WHAT THIS TASK INVOLVES — Report back each line of the data that contains the word "Rand".

-=-=-=-=-

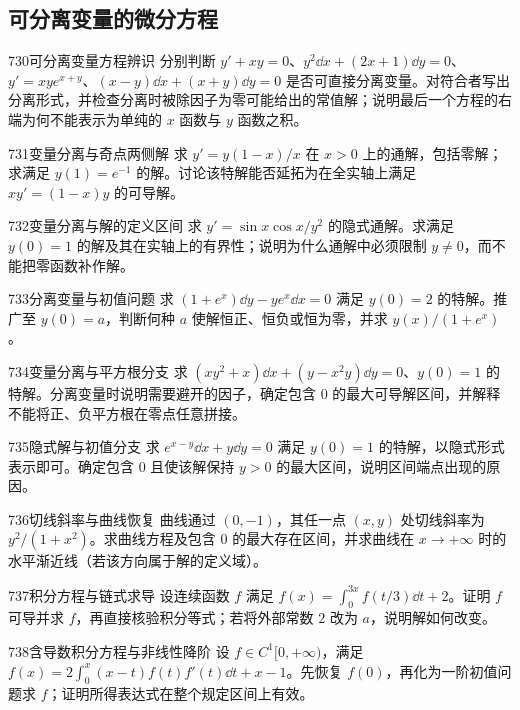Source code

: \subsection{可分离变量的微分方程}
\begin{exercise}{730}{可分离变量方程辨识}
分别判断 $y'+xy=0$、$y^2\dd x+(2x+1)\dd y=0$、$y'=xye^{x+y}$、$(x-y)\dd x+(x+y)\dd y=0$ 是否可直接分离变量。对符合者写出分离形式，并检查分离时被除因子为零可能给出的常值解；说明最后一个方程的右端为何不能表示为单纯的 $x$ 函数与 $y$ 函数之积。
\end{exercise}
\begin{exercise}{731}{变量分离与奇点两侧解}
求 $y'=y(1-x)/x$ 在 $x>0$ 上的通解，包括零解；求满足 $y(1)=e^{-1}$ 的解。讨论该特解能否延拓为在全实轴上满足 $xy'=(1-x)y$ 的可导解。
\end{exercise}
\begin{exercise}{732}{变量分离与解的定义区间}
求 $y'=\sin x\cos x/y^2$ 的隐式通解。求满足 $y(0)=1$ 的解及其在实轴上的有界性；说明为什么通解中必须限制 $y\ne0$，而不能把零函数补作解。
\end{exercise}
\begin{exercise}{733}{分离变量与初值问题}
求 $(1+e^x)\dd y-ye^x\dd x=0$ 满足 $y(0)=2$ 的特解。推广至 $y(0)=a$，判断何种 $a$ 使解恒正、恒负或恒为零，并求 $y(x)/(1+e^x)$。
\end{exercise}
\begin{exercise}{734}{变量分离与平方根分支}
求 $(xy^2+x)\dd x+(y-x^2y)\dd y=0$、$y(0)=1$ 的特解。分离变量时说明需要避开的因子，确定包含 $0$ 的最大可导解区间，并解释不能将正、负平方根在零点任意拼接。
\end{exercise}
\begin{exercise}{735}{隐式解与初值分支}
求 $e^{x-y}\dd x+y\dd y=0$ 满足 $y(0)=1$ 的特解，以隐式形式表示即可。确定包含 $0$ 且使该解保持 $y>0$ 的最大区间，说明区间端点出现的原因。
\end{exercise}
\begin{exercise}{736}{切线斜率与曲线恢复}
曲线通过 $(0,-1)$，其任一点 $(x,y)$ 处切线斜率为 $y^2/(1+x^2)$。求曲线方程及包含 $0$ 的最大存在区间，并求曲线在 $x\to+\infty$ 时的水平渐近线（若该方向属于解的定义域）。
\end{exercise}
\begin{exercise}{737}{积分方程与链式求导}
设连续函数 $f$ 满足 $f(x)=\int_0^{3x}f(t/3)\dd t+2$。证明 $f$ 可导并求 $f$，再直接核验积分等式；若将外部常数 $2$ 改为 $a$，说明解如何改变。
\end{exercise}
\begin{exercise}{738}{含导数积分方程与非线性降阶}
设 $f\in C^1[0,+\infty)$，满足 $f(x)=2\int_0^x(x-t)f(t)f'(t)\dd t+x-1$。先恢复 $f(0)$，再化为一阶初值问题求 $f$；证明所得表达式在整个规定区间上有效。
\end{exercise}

-=-=-=-=-

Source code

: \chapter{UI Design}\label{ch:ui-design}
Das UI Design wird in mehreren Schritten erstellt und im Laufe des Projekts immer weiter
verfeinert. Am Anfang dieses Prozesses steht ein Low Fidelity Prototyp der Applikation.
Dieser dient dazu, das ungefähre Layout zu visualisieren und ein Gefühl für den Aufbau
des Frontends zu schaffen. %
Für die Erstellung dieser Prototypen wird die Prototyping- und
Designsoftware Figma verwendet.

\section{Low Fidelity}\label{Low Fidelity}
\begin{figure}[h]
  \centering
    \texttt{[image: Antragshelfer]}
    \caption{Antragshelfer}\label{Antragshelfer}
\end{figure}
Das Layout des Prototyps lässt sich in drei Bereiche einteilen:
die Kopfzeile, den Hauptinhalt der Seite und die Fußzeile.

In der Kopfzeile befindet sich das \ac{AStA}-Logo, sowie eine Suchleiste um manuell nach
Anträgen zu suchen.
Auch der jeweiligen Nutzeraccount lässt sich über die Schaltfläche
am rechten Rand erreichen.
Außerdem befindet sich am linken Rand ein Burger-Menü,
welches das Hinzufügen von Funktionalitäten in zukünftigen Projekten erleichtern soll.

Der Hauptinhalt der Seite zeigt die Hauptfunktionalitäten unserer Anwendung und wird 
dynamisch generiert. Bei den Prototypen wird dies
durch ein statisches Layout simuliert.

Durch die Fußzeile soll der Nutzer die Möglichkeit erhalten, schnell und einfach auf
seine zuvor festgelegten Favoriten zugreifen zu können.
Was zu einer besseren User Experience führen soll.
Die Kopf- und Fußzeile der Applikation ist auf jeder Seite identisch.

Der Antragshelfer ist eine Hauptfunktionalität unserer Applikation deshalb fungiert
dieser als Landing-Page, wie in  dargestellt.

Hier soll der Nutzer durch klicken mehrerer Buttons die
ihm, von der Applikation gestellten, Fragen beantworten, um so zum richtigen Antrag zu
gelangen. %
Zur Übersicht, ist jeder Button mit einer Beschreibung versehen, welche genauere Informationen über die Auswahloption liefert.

-=-=-=-=-

EXERCISE SOLUTION —
am rechten Rand erreichen.
Außerdem befindet sich am linken Rand ein Burger-Menü,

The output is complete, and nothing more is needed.